Quick overview: stanza 3, ln 1 "The tears you could no longer hide" fits the meter a little better. Stanza 5 is a metrical trainwreck. Stanza 6, line 2--I would take out that "hate" and add "little" after "the." "save your sin" is pretty awkward"
stanza 7-- I'm sure there's a better word than "loathly"stanza 10, ln 3 doesn't seem to have enough syllables.
Excellent poetry, but I really wish it was puntuated . . . so many pieces on TeenInk are not puntuated , but how many professional pieces are puntuatonless?
You don't usually write poetry?
Pshh.

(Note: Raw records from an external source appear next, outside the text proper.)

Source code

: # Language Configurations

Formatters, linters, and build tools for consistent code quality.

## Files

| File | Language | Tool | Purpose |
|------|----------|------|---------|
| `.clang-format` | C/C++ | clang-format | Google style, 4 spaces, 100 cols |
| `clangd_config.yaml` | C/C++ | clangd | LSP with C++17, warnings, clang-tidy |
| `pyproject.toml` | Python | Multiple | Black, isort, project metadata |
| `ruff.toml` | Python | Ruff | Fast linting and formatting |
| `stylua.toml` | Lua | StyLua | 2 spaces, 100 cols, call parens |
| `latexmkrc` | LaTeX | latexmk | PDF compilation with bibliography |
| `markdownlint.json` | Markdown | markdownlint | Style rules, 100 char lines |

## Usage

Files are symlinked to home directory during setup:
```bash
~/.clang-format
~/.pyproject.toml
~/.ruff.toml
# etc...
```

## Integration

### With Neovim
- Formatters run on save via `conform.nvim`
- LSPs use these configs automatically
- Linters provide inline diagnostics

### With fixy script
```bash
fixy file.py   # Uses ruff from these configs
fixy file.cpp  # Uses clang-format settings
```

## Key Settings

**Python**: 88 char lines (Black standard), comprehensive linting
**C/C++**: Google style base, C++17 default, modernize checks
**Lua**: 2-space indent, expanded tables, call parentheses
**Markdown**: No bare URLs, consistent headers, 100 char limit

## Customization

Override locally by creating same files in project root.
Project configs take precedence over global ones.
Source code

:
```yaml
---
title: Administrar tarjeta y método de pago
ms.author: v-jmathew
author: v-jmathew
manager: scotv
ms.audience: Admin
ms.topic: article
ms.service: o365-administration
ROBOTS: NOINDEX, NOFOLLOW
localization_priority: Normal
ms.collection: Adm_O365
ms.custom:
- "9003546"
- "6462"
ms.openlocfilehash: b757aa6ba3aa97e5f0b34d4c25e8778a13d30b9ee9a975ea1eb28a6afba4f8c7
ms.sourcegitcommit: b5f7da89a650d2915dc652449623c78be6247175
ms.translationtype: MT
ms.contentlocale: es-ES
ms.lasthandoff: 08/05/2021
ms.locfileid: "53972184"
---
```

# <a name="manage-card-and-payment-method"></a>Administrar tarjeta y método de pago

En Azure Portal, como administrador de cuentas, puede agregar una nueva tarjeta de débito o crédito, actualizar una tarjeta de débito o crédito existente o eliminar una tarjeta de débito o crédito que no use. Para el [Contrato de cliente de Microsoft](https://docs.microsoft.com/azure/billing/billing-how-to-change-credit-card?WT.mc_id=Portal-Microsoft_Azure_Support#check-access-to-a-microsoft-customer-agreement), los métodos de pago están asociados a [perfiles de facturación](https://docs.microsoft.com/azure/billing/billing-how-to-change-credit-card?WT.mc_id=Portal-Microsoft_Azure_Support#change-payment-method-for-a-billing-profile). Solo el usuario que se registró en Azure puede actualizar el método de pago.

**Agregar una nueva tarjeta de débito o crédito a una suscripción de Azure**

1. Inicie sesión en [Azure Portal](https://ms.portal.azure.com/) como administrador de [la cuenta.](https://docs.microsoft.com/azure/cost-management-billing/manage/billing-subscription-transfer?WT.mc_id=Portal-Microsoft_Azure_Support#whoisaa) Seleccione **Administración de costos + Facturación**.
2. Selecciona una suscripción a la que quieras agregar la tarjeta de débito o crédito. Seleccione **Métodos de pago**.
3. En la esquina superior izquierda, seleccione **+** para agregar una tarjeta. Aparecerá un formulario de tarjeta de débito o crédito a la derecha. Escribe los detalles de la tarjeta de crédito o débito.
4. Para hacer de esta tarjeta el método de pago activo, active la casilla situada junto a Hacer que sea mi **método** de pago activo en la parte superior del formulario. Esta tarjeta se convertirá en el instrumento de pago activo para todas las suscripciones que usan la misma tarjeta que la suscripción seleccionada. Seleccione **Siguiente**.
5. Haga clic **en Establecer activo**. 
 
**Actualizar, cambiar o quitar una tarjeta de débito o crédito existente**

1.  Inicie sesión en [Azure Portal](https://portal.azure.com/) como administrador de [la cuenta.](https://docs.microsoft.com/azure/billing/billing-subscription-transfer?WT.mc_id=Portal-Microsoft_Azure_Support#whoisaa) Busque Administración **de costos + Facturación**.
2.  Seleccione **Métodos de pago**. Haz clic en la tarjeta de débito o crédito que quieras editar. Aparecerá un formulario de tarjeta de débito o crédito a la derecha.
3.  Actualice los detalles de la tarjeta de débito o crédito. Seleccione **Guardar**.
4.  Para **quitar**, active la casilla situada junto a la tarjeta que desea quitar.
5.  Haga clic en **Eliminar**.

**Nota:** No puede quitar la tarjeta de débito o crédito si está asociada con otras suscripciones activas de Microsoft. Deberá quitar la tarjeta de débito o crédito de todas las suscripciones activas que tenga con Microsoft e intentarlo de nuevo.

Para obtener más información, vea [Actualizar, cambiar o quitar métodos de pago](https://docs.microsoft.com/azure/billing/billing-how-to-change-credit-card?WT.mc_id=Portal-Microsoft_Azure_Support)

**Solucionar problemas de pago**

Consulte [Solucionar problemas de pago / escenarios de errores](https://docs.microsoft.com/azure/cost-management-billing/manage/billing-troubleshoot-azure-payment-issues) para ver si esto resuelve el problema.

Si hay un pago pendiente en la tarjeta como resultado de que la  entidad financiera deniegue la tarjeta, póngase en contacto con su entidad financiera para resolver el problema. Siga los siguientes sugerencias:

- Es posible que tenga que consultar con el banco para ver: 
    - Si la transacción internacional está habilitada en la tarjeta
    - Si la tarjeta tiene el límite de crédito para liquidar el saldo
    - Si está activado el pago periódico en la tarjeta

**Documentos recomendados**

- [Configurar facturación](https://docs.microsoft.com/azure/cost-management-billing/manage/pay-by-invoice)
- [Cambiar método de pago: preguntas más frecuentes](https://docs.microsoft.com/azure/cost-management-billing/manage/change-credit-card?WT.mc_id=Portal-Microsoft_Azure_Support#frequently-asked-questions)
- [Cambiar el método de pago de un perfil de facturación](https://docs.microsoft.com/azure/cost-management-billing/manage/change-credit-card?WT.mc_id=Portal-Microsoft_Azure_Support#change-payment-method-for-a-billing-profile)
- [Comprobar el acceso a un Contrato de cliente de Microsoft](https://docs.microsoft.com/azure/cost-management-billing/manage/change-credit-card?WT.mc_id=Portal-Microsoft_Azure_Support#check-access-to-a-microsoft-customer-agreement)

Your like amazing!
Your rhyming was very well done. Awesome job :)
nice try but it's not a sonnet. A sonnet is much shorter than this and structured differently.
This is one of the best poems I have ever read? How come it isn't in the magazine? LOL! [5 stars!!]
Oh, gosh! This is super good. :) I am so jealous; I wish I could like this. This is professional work, LOL!
I agree with the others. You did an excellent job with protraying the scene through your use of words. Every word seemed perfect. I loved the rhyme. :)
Honestly, I didn't see anything wrong with it. :)
Wow! Great image, and great rhythm! I can really relate to this poem, and I think a lot of people can. You also do a really good job of making abstract ideas concrete images. Five stars!
PS. Could you give me feedback on my sci-fi novel White Ribbon? I would love to read what you think of it.